— TASK REQUIREMENTS —
Wherever a line holds the word "Action", copy that line from the data.

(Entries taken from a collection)
--------------------------------------------------

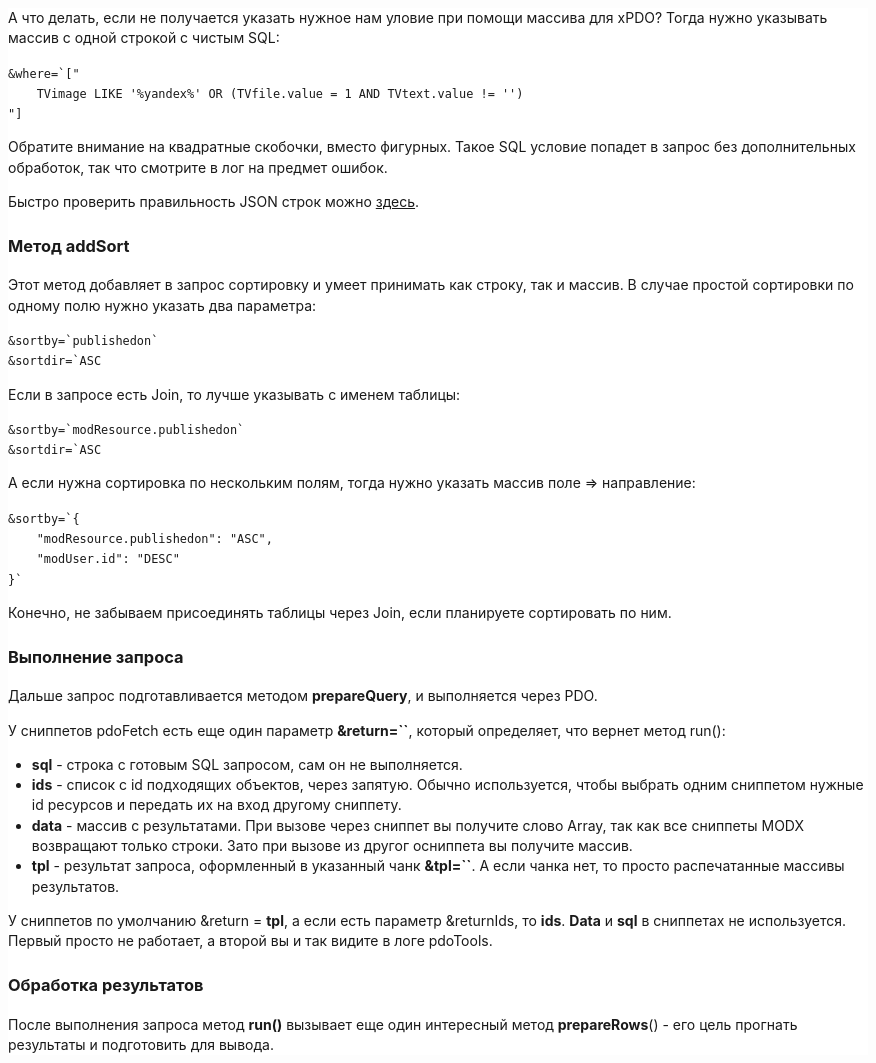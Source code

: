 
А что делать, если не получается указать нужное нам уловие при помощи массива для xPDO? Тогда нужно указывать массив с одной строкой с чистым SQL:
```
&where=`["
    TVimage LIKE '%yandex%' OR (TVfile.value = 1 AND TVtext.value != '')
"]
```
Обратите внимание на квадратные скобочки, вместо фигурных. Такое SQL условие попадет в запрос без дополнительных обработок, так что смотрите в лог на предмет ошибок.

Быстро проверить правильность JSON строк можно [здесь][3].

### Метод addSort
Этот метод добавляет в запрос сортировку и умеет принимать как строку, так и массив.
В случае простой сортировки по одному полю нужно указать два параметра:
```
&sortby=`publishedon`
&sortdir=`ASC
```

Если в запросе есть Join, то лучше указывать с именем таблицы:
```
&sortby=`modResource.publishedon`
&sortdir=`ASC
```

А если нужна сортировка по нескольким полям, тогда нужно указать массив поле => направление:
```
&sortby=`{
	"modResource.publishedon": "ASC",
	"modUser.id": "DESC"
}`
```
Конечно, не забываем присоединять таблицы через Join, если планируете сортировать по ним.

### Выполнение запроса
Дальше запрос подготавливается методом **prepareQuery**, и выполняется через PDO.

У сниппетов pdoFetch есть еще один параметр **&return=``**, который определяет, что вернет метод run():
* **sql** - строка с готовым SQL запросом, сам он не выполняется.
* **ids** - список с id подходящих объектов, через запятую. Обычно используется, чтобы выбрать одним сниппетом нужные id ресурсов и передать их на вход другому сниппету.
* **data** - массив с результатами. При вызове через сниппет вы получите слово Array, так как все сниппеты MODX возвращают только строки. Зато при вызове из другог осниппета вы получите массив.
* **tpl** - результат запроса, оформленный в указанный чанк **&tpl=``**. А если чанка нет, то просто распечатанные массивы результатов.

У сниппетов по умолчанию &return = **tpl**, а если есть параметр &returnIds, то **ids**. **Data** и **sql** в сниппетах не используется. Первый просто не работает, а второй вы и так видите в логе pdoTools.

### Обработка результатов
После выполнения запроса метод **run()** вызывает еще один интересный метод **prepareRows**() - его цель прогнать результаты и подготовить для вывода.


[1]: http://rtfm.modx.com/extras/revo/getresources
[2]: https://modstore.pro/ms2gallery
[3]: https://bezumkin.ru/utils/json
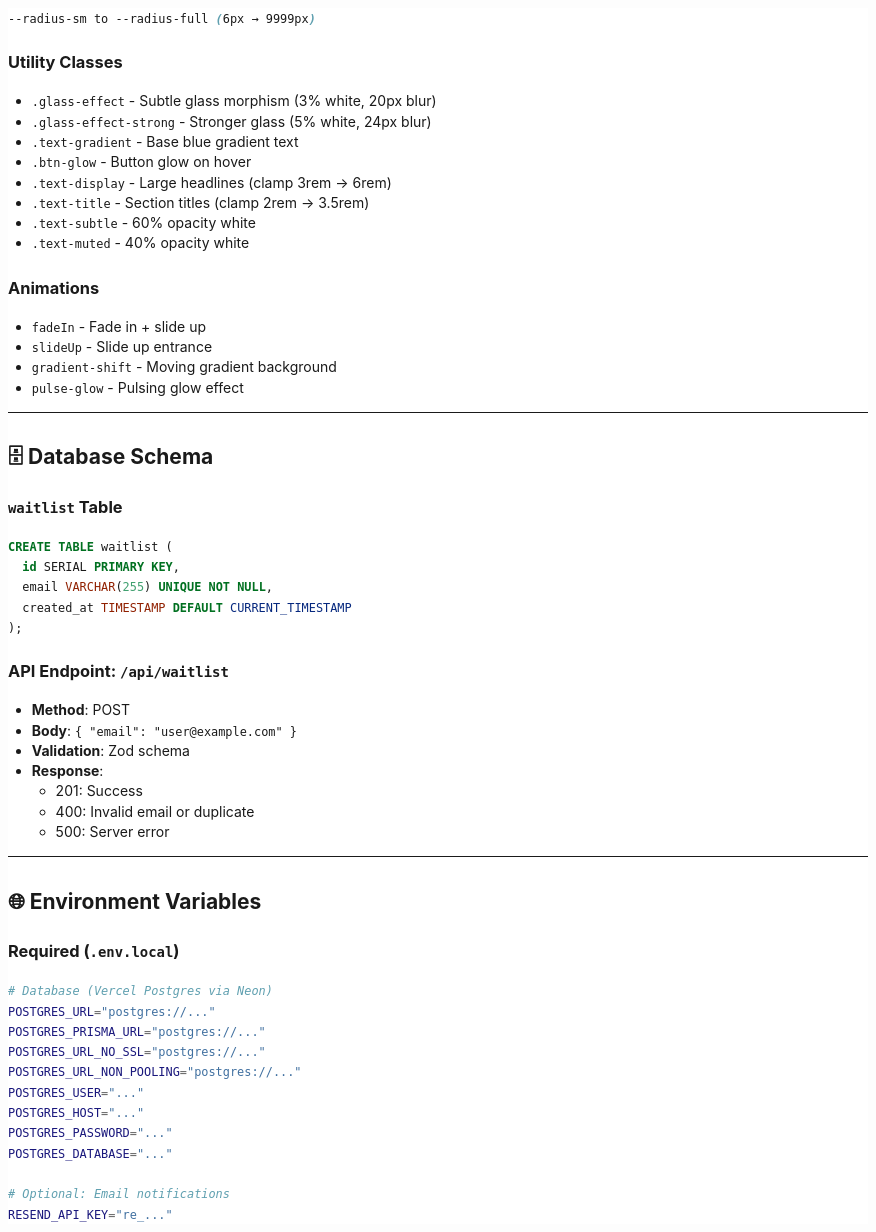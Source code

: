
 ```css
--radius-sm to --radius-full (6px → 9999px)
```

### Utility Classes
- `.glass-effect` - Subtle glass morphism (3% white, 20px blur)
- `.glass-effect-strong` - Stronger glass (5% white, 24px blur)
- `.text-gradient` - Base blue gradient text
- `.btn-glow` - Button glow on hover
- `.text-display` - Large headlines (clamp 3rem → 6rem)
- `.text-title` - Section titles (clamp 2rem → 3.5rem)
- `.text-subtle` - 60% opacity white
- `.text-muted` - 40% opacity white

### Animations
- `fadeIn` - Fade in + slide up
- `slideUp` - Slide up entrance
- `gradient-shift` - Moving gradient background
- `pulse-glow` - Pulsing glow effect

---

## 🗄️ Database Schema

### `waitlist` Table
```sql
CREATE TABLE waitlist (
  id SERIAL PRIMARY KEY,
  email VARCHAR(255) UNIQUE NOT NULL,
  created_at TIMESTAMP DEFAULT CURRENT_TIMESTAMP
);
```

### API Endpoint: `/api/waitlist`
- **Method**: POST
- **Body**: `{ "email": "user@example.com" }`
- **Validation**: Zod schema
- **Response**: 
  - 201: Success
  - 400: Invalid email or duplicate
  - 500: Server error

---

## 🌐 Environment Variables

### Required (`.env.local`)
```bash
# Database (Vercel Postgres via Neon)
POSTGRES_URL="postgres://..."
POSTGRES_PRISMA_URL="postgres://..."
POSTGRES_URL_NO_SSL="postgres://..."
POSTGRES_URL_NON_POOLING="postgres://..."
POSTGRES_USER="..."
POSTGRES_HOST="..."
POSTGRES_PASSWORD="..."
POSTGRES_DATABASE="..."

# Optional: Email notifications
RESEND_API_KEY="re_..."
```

--------------------------------------------------

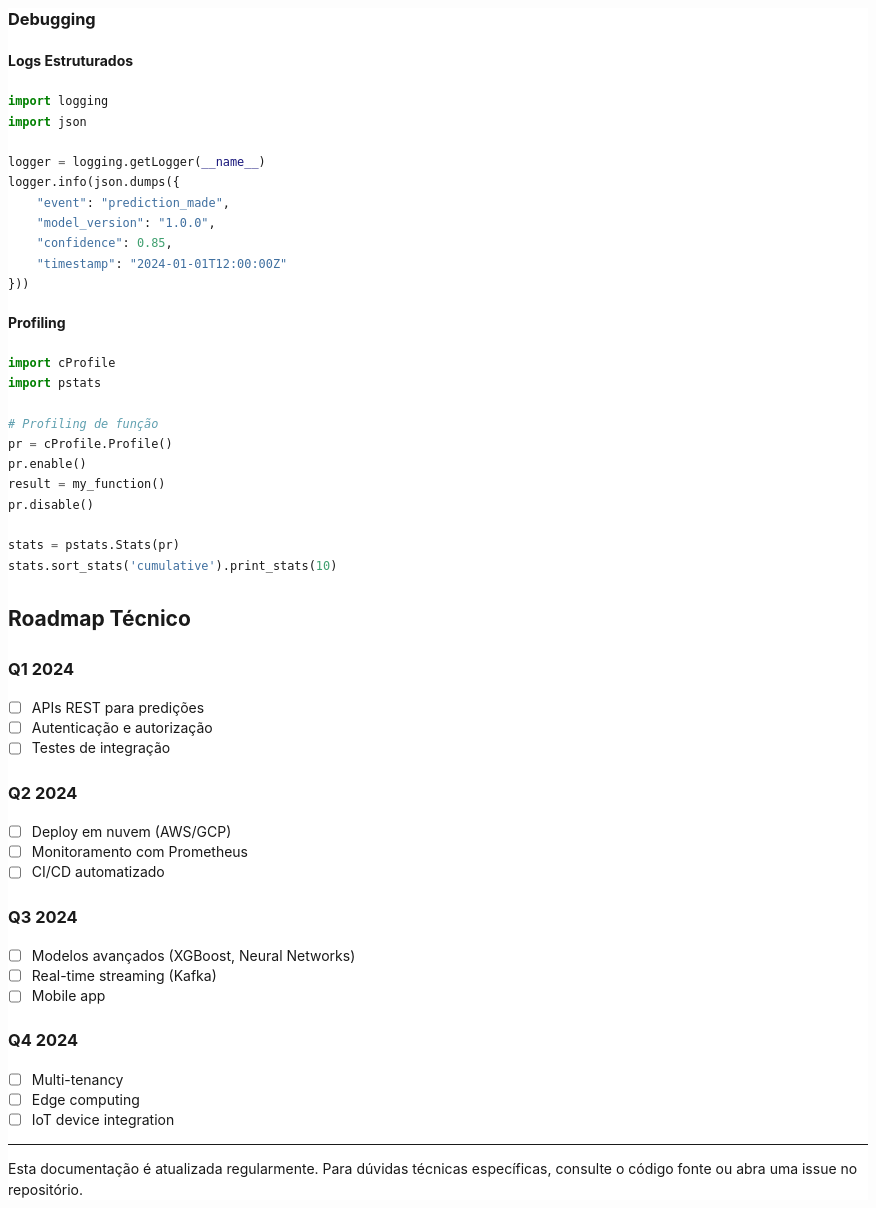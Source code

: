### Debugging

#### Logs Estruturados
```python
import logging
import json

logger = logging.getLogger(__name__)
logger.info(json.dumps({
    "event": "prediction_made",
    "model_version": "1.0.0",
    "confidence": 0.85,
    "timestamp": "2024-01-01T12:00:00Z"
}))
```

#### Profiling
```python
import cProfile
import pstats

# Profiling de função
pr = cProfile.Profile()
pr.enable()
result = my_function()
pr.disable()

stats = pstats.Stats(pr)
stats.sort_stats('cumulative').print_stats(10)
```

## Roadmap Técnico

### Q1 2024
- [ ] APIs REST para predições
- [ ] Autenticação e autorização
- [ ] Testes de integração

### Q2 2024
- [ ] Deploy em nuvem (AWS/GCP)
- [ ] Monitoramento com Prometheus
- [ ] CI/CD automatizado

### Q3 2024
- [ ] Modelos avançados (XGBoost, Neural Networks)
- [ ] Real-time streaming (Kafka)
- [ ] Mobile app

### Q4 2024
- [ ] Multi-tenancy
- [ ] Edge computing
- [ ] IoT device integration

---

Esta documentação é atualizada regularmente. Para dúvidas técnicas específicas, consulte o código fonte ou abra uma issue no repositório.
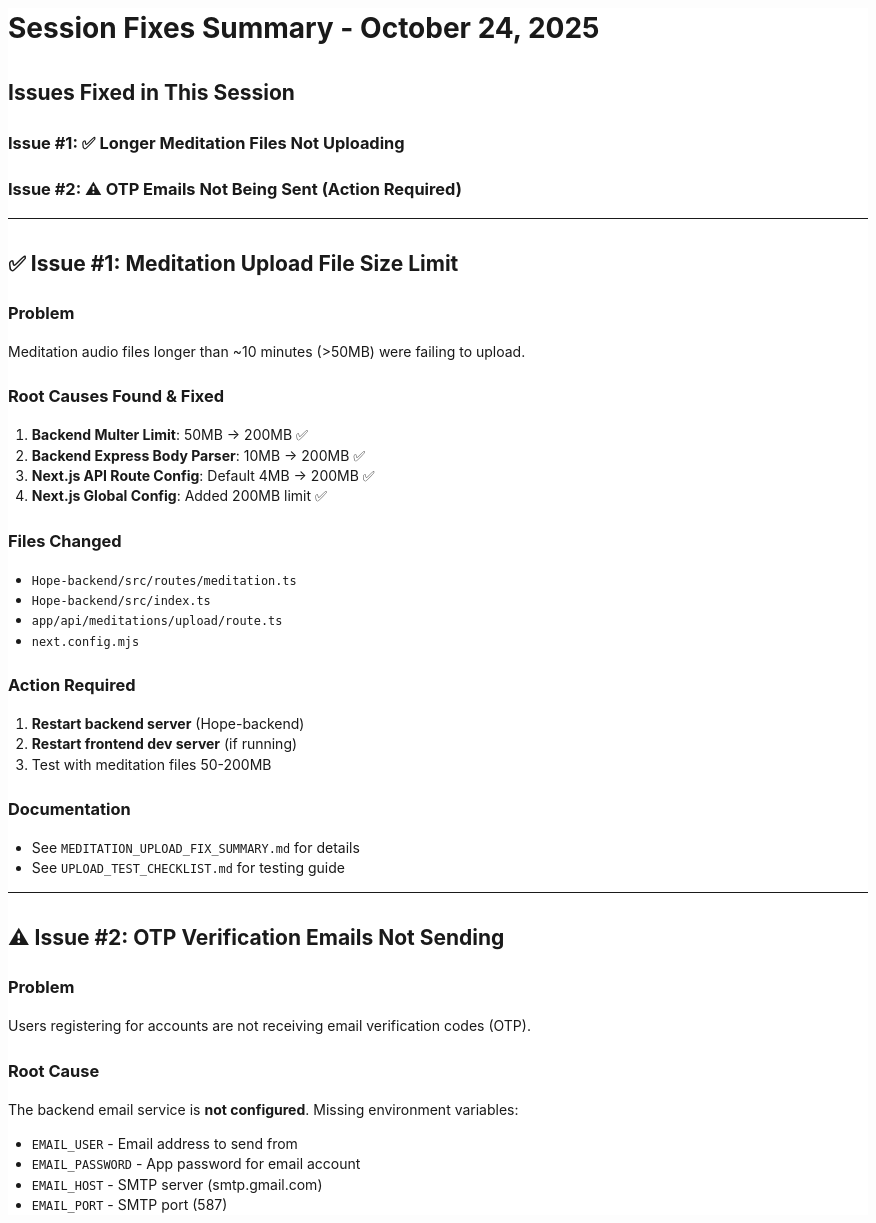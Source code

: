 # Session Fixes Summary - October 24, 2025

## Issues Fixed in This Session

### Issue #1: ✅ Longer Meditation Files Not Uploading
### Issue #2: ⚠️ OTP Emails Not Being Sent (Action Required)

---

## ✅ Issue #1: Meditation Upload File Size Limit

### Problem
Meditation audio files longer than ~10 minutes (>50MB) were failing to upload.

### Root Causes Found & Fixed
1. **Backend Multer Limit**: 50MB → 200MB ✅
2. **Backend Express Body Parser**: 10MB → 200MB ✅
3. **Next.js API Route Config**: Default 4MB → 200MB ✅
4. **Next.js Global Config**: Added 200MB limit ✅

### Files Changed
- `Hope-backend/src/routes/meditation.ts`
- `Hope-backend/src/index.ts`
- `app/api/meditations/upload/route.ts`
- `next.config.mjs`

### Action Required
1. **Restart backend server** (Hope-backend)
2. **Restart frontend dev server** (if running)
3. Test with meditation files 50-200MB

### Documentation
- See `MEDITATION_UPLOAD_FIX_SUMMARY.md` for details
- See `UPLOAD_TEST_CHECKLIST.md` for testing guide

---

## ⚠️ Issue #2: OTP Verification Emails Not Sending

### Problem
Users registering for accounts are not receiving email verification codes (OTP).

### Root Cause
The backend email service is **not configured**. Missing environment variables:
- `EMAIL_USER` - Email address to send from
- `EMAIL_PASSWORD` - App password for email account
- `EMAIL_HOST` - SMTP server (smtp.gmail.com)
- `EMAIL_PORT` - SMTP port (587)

--------------------------------------------------

— FINAL ANSWER —
### Issue #2: ⚠️ OTP Emails Not Being Sent (Action Required)
### Action Required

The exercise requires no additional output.